Directions. Across the entries below, work out how many lines contain "springboot简介". Respond with the number and no other text.

**** Exercise inputs ****

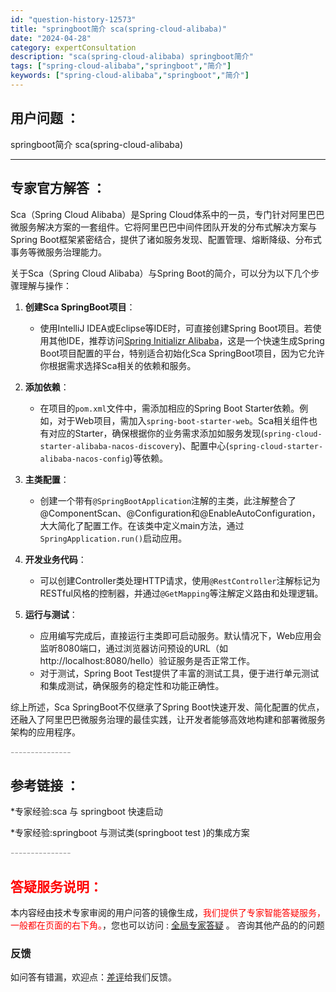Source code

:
 ```yaml
---
id: "question-history-12573"
title: "springboot简介 sca(spring-cloud-alibaba)"
date: "2024-04-28"
category: expertConsultation
description: "sca(spring-cloud-alibaba) springboot简介"
tags: ["spring-cloud-alibaba","springboot","简介"]
keywords: ["spring-cloud-alibaba","springboot","简介"]
---
```


## 用户问题 ： 
 springboot简介 sca(spring-cloud-alibaba) 

---------------
## 专家官方解答 ：

Sca（Spring Cloud Alibaba）是Spring Cloud体系中的一员，专门针对阿里巴巴微服务解决方案的一套组件。它将阿里巴巴中间件团队开发的分布式解决方案与Spring Boot框架紧密结合，提供了诸如服务发现、配置管理、熔断降级、分布式事务等微服务治理能力。

关于Sca（Spring Cloud Alibaba）与Spring Boot的简介，可以分为以下几个步骤理解与操作：

1. **创建Sca SpringBoot项目**：
   - 使用IntelliJ IDEA或Eclipse等IDE时，可直接创建Spring Boot项目。若使用其他IDE，推荐访问[Spring Initializr Alibaba](https://start.aliyun.com)，这是一个快速生成Spring Boot项目配置的平台，特别适合初始化Sca SpringBoot项目，因为它允许你根据需求选择Sca相关的依赖和服务。

2. **添加依赖**：
   - 在项目的`pom.xml`文件中，需添加相应的Spring Boot Starter依赖。例如，对于Web项目，需加入`spring-boot-starter-web`。Sca相关组件也有对应的Starter，确保根据你的业务需求添加如服务发现(`spring-cloud-starter-alibaba-nacos-discovery`)、配置中心(`spring-cloud-starter-alibaba-nacos-config`)等依赖。

3. **主类配置**：
   - 创建一个带有`@SpringBootApplication`注解的主类，此注解整合了@ComponentScan、@Configuration和@EnableAutoConfiguration，大大简化了配置工作。在该类中定义main方法，通过`SpringApplication.run()`启动应用。

4. **开发业务代码**：
   - 可以创建Controller类处理HTTP请求，使用`@RestController`注解标记为RESTful风格的控制器，并通过`@GetMapping`等注解定义路由和处理逻辑。

5. **运行与测试**：
   - 应用编写完成后，直接运行主类即可启动服务。默认情况下，Web应用会监听8080端口，通过浏览器访问预设的URL（如http://localhost:8080/hello）验证服务是否正常工作。
   - 对于测试，Spring Boot Test提供了丰富的测试工具，便于进行单元测试和集成测试，确保服务的稳定性和功能正确性。

综上所述，Sca SpringBoot不仅继承了Spring Boot快速开发、简化配置的优点，还融入了阿里巴巴微服务治理的最佳实践，让开发者能够高效地构建和部署微服务架构的应用程序。


<font color="#949494">---------------</font> 


## 参考链接 ：

*专家经验:sca 与 springboot 快速启动 
 
 *专家经验:springboot 与测试类(springboot test )的集成方案 


 <font color="#949494">---------------</font> 
 


## <font color="#FF0000">答疑服务说明：</font> 

本内容经由技术专家审阅的用户问答的镜像生成，<font color="#FF0000">我们提供了专家智能答疑服务，一般都在页面的右下角。</font>，您也可以访问 : [全局专家答疑](https://opensource.alibaba.com/chatBot) 。 咨询其他产品的的问题

### 反馈
如问答有错漏，欢迎点：[差评](https://ai.nacos.io/user/feedbackByEnhancerGradePOJOID?enhancerGradePOJOId=12666)给我们反馈。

****

Reply to the exercise. 3